L'un est ici depuis six mois déjà, l'autre quelques jours à peine. Lequel choisir ? Le confort de la tradition ou l'attrait de la nouveauté ? Faut-il quitter la proie pour l'ombre ? ...Demain est un autre jour, et bien malin qui peut dire ce qu'il nous réserve.
Tu le sais, toi, cher journal, à qui je confesse chacune de mes pensées, comme je me laisse facilement chavirer par la douceur d'un regard ou le charme d'un sourire. Et ce midi, justement, Francis m'a souri.
C'était à l'heure du repas. Il a demandé à Dolorès de lui resservir une portion de frites et quand il lui a tendu son assiette, nos regards se sont croisés.
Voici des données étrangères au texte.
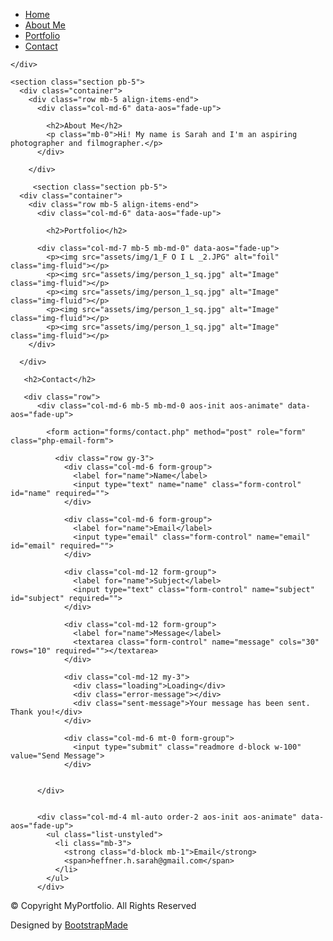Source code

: 
<html lang="en">

<head>
  <meta charset="utf-8">
  <meta content="width=device-width, initial-scale=1.0" name="viewport">

  <title> Sarah Heffner - About</title>
  <meta content="" name="description">
  <meta content="" name="keywords">

  <!-- Favicons -->
  <link href="assets/img/favicon.png" rel="icon">
  <link href="assets/img/apple-touch-icon.png" rel="apple-touch-icon">

  <!-- Google Fonts -->
  <link href="https://fonts.googleapis.com/css?family=https://fonts.googleapis.com/css?family=Inconsolata:400,500,600,700|Raleway:400,400i,500,500i,600,600i,700,700i" rel="stylesheet">

  <!-- Vendor CSS Files -->
  <link href="assets/vendor/aos/aos.css" rel="stylesheet">
  <link href="assets/vendor/bootstrap/css/bootstrap.min.css" rel="stylesheet">
  <link href="assets/vendor/bootstrap-icons/bootstrap-icons.css" rel="stylesheet">
  <link href="assets/vendor/swiper/swiper-bundle.min.css" rel="stylesheet">

  <!-- Template Main CSS File -->
  <link href="assets/css/style.css" rel="stylesheet">

  <!-- =======================================================
  * Template Name: MyPortfolio - v4.1.0
  * Template URL: https://bootstrapmade.com/myportfolio-bootstrap-portfolio-website-template/
  * Author: BootstrapMade.com
  * License: https://bootstrapmade.com/license/
  ======================================================== -->
</head>

<body>

  <!-- ======= Navbar ======= -->
  <div class="collapse navbar-collapse custom-navmenu" id="main-navbar">
    <div class="container py-2 py-md-5">
      <div class="row align-items-start">
        <div class="col-md-2">
          <ul class="custom-menu">
            <li><a href="index.html">Home</a></li>
            <li class="active"><a href="about.html">About Me</a></li>
            <li><a href="portfolio.html">Portfolio</a></li>
            <li><a href="contact.html">Contact</a></li>
          </ul>
        </div>
        <div class="col-md-6 d-none d-md-block  mr-auto">
          <div class="tweet d-flex">
            <span class="bi bi-twitter text-white mt-2 mr-3"></span>
            <div>
            </div>
          </div>
        </div>
        <div class="col-md-4 d-none d-md-block">
        </div>
      </div>

    </div>
  </div>


  <main id="main">

    <section class="section pb-5">
      <div class="container">
        <div class="row mb-5 align-items-end">
          <div class="col-md-6" data-aos="fade-up">

            <h2>About Me</h2>
            <p class="mb-0">Hi! My name is Sarah and I'm an aspiring photographer and filmographer.</p>
          </div>

        </div>

         <section class="section pb-5">
      <div class="container">
        <div class="row mb-5 align-items-end">
          <div class="col-md-6" data-aos="fade-up">

            <h2>Portfolio</h2>

          <div class="col-md-7 mb-5 mb-md-0" data-aos="fade-up">
            <p><img src="assets/img/1_F O I L _2.JPG" alt="foil" class="img-fluid"></p>
            <p><img src="assets/img/person_1_sq.jpg" alt="Image" class="img-fluid"></p>
            <p><img src="assets/img/person_1_sq.jpg" alt="Image" class="img-fluid"></p>
            <p><img src="assets/img/person_1_sq.jpg" alt="Image" class="img-fluid"></p>
            <p><img src="assets/img/person_1_sq.jpg" alt="Image" class="img-fluid"></p>
        </div>

      </div>
      
       <h2>Contact</h2>
       
       <div class="row">
          <div class="col-md-6 mb-5 mb-md-0 aos-init aos-animate" data-aos="fade-up">

            <form action="forms/contact.php" method="post" role="form" class="php-email-form">

              <div class="row gy-3">
                <div class="col-md-6 form-group">
                  <label for="name">Name</label>
                  <input type="text" name="name" class="form-control" id="name" required="">
                </div>
                
                <div class="col-md-6 form-group">
                  <label for="name">Email</label>
                  <input type="email" class="form-control" name="email" id="email" required="">
                </div>
                
                <div class="col-md-12 form-group">
                  <label for="name">Subject</label>
                  <input type="text" class="form-control" name="subject" id="subject" required="">
                </div>
                
                <div class="col-md-12 form-group">
                  <label for="name">Message</label>
                  <textarea class="form-control" name="message" cols="30" rows="10" required=""></textarea>
                </div>

                <div class="col-md-12 my-3">
                  <div class="loading">Loading</div>
                  <div class="error-message"></div>
                  <div class="sent-message">Your message has been sent. Thank you!</div>
                </div>

                <div class="col-md-6 mt-0 form-group">
                  <input type="submit" class="readmore d-block w-100" value="Send Message">
                </div>


          </div>
          

          <div class="col-md-4 ml-auto order-2 aos-init aos-animate" data-aos="fade-up">
            <ul class="list-unstyled">
              <li class="mb-3">
                <strong class="d-block mb-1">Email</strong>
                <span>heffner.h.sarah@gmail.com</span>
              </li>
            </ul>
          </div>

  <!-- End #main -->

  <!-- ======= Footer ======= -->
  <footer class="footer" role="contentinfo">
    <div class="container">
      <div class="row">
        <div class="col-sm-6">
          <p class="mb-1">&copy; Copyright MyPortfolio. All Rights Reserved</p>
          <div class="credits">
            <!--
            All the links in the footer should remain intact.
            You can delete the links only if you purchased the pro version.
            Licensing information: https://bootstrapmade.com/license/
            Purchase the pro version with working PHP/AJAX contact form: https://bootstrapmade.com/buy/?theme=MyPortfolio
          -->
            Designed by <a href="https://bootstrapmade.com/">BootstrapMade</a>
          </div>
        </div>
        <div class="col-sm-6 social text-md-end">
          <a href="#"><span class="bi bi-twitter"></span></a>
          <a href="#"><span class="bi bi-facebook"></span></a>
          <a href="#"><span class="bi bi-instagram"></span></a>
          <a href="#"><span class="bi bi-linkedin"></span></a>
        </div>
      </div>
    </div>
  </footer>

  <a href="#" class="back-to-top d-flex align-items-center justify-content-center"><i class="bi bi-arrow-up-short"></i></a>

  <!-- Vendor JS Files -->
  <script src="assets/vendor/aos/aos.js"></script>
  <script src="assets/vendor/bootstrap/js/bootstrap.bundle.min.js"></script>
  <script src="assets/vendor/isotope-layout/isotope.pkgd.min.js"></script>
  <script src="assets/vendor/php-email-form/validate.js"></script>
  <script src="assets/vendor/swiper/swiper-bundle.min.js"></script>

  <!-- Template Main JS File -->
  <script src="assets/js/main.js"></script>
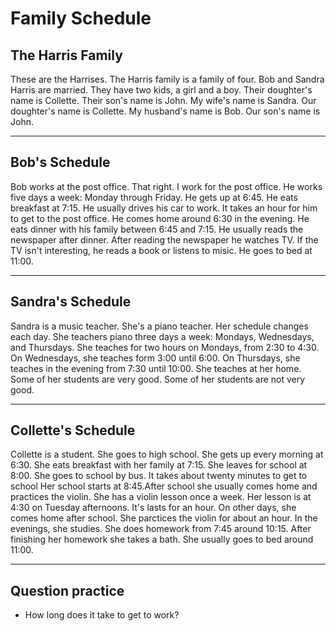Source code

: # Family Schedule

## The Harris Family

These are the Harrises.
The Harris family is a family of four.
Bob and Sandra Harris are married.
They have two kids, a girl and a boy.
Their doughter's name is Collette.
Their son's name is John.
My wife's name is Sandra.
Our doughter's name is Collette.
My husband's name is Bob.
Our son's name is John.

---

## Bob's Schedule

Bob works at the post office.
That right. I work for the post office.
He works five days a week: Monday through Friday.
He gets up at 6:45.
He eats breakfast at 7:15.
He usually drives his car to work.
It takes an hour for him to get to the post office.
He comes home around 6:30 in the evening.
He eats dinner with his family between 6:45 and 7:15.
He usually reads the newspaper after dinner.
After reading the newspaper he watches TV.
If the TV isn't interesting, he reads a book or listens to misic.
He goes to bed at 11:00.

---

## Sandra's Schedule

Sandra is a music teacher. She's a piano teacher.
Her schedule changes each day.
She teachers piano three days a week: Mondays, Wednesdays, and Thursdays.
She teaches for two hours on Mondays, from 2:30 to 4:30.
On Wednesdays, she teaches form 3:00 until 6:00.
On Thursdays, she teaches in the evening from 7:30 until 10:00.
She teaches at her home.
Some of her students are very good.
Some of her students are not very good.

---

## Collette's Schedule

Collette is a student.
She goes to high school.
She gets up every morning at 6:30.
She eats breakfast with her family at 7:15.
She leaves for school at 8:00.
She goes to school by bus.
It takes about twenty minutes to get to school
Her school starts at 8:45.After school she usually comes home and practices the violin.
She has a violin lesson once a week.
Her lesson is at 4:30 on Tuesday afternoons.
It's lasts for an hour.
On other days, she comes home after school.
She parctices the violin for about an hour.
In the evenings, she studies.
She does homework from 7:45 around 10:15.
After finishing her homework she takes a bath.
She usually goes to bed around 11:00.

---

## Question practice

- How long does it take to get to work?

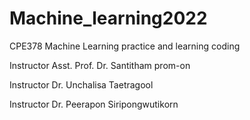 # Machine_learning2022
CPE378 Machine Learning practice and learning coding

Instructor Asst. Prof. Dr. Santitham prom-on

Instructor Dr. Unchalisa Taetragool

Instructor Dr. Peerapon Siripongwutikorn
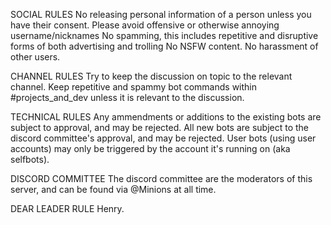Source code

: SOCIAL RULES
No releasing personal information of a person unless you have their consent. 
Please avoid offensive or otherwise annoying username/nicknames
No spamming, this includes repetitive and disruptive forms of both advertising and trolling
No NSFW content.
No harassment of other users.

CHANNEL RULES
Try to keep the discussion on topic to the relevant channel.
Keep repetitive and spammy bot commands within #projects_and_dev unless it is relevant to the discussion.

TECHNICAL RULES
Any ammendments or additions to the existing bots are subject to approval, and may be rejected.
All new bots are subject to the discord committee's approval, and may be rejected.
User bots (using user accounts) may only be triggered by the account it's running on (aka selfbots).

DISCORD COMMITTEE
The discord committee are the moderators of this server, and can be found via @Minions at all time.

DEAR LEADER RULE
Henry.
Il s'est immobilisé un instant et il m'a semblé voir ses joues rosir, puis son regard plonger dans son assiette, comme embarrassé. L'appétit des hommes m'a toujours fasciné, ce genre d'énergumène ne pense qu'à s'empiffrer et la nourriture semble leur bloquer toute possibilité de communication. Peut-être après la sieste, trouverais-je un instant pour lui parler. Mais, rassure-toi, cher journal, tu en seras le premier informé.
C'est vrai que, le Francis, il a fallu que je le bouscule un peu. Avec toutes ces pilules qu'ils lui font avaler, il a fréquemment des problèmes de connexion, à la limite du bug. Faut lui parler lentement. Articuler ! L'infirmière m'explique qu'il n'en a pas toujours été ainsi. Il paraît qu'avant, c'était un chaud lapin, le Franky ! Grosses bagnoles et belles pépées, la frime quoi ! Et puis, d'un seul coup, un fusible a grillé. Du jour au lendemain, il a viré légume. Oh, pas le genre melon, grosse tête et bonne couleur, non, plutôt navet, fripé et grisâtre. C'est sûr qu'à voir son œil terne, on devine que ça doit plus bouger beaucoup là-dedans !
Mais, à nos âges, on s'en fout. Ce qu'on recherche, c'est juste une compagnie, quelqu'un à qui joindre ses pas avant le dernier trou. Et comme on a pas le droit aux chiens, dans la maison de retraite, moi, j'ai Francis !
Il n'a plus de famille, le pauvre homme. Son dernier enfant est mort, il y a cinq ans, et avec lui, tout espoir de descendance.
Dans ses moments de lucidité, Francis pense à la Touraine et déplore que son château ne tombe dans l'escarcelle du fisc. Je lui explique que l'état en fera, peut-être, une colonie de vacances pour des enfants pauvres. Mais, Francis grommelle: il n'aime plus les enfants. Surtout ceux des autres.
Au repas du soir, j'ai bien vu que Gaston me tournait autour. Depuis que je m'installe ostensiblement à la table de Francis, il semble jaloux et fait preuve de comportements pour le moins troublants. Il glisse, par exemple, des petits mots doux sous mon rond de serviette. Ou il me fait de grands gestes quand nous remontons de la salle de télé. Je ne pense pas que Francis s'apercevrait de quoi que ce soit mais, je ne veux pas compromettre mes chances aussi stupidement. Pour le moment, je resterais muette aux avances de Gaston.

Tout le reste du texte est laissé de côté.